The gross national product of Mauritania, a poor African country, is $440 per head, while external debt per head is $7,071. It is inconceivable that Mauritania can ever repay its debt. It is impossible for that to be done. The gross national product of Zambia is $250 per head, while debt per head is $889. The effect of such debt in many countries has been an enforced invitation to the International Monetary Fund and the World bank to come in and make recommendations on how the economy should be run, and they have always proposed similar solutions. These have been to increase export earnings and the inflow of foreign investment by selling state assets and cutting social expenditure to the extent that in Bolivia, for example, the problems of the people are becoming worse, not better. We should be aware that 16.7 per cent. of all babies born in Bolivia die within a few months of their birth. In Peru, 34 per cent. of 12 to 17-year-old students do not attend schools or colleges because they have been closed on the orders of the World bank and the IMF, with the aim of running a market economy mirroring what the IMF thinks is right.

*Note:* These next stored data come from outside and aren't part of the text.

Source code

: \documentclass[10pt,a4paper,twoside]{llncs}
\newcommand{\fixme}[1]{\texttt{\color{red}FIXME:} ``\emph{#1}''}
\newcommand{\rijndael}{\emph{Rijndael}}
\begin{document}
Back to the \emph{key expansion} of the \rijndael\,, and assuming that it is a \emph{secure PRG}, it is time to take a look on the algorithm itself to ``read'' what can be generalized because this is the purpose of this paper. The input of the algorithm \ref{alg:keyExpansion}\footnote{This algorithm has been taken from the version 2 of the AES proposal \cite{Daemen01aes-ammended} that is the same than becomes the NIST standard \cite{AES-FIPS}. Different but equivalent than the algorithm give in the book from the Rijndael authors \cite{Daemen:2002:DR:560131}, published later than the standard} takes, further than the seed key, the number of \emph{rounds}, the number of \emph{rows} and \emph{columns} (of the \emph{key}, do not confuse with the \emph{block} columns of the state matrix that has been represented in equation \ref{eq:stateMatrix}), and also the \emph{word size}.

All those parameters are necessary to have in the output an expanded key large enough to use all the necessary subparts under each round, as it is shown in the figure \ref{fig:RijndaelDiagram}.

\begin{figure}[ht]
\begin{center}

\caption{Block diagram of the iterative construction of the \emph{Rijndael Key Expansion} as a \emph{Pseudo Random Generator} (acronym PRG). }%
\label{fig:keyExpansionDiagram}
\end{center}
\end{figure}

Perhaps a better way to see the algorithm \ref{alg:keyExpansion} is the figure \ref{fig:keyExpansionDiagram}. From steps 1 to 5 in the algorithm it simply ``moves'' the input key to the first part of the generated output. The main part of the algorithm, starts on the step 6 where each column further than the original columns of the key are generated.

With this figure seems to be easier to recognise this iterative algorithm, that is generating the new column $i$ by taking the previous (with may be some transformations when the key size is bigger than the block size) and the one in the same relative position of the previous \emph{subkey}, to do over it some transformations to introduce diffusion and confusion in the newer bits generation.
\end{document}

In our debates on overseas aid, it is always assumed that, by some means or another, the northern industrial countries automatically transfer resources to the poorer, predominantly southern countries. That is not true. The average figure for the real money that flows each year from the poorest to the richest in the world is $50 billion. It is a gigantic world economy that drags the resources and the wealth out of the poorest people in the poorest countries and feeds them into the banking systems of Europe and north America. When the Prime Minister talks about changing the trade arrangements and ensuring that the Uruguay GATT round reaches a successful conclusion, she is really talking about a free world market in food, which would be devastating for the poorest people in the poorest countries. She is talking not about protecting the poorest people in the poorest countries, but about their destruction.

I believe that the indebtedness of the United States Government directly led to the deaths of thousands of children throughout the world. It exported its economic problems to the poorest people in the poorest countries. We need to understand that a world imbalance leads to poverty, malnutrition, infant mortality and environmental destruction. The destruction of the rain forests in the Amazon has not necessarily come about because everybody in Brazil is hellbent on diving into the rain forests with an axe, a chain saw or a big skidder device for cutting down trees. It has happened partly because it is a way of increasing export earnings and the indebtedness of that country. Exactly the same process happened in Malaysia and west Africa. The economic strategy that the IMF pushes on to the poorer countries of the world means that we are financing the destruction of the rain forests and those who live in them. It is time that we woke up to that fact.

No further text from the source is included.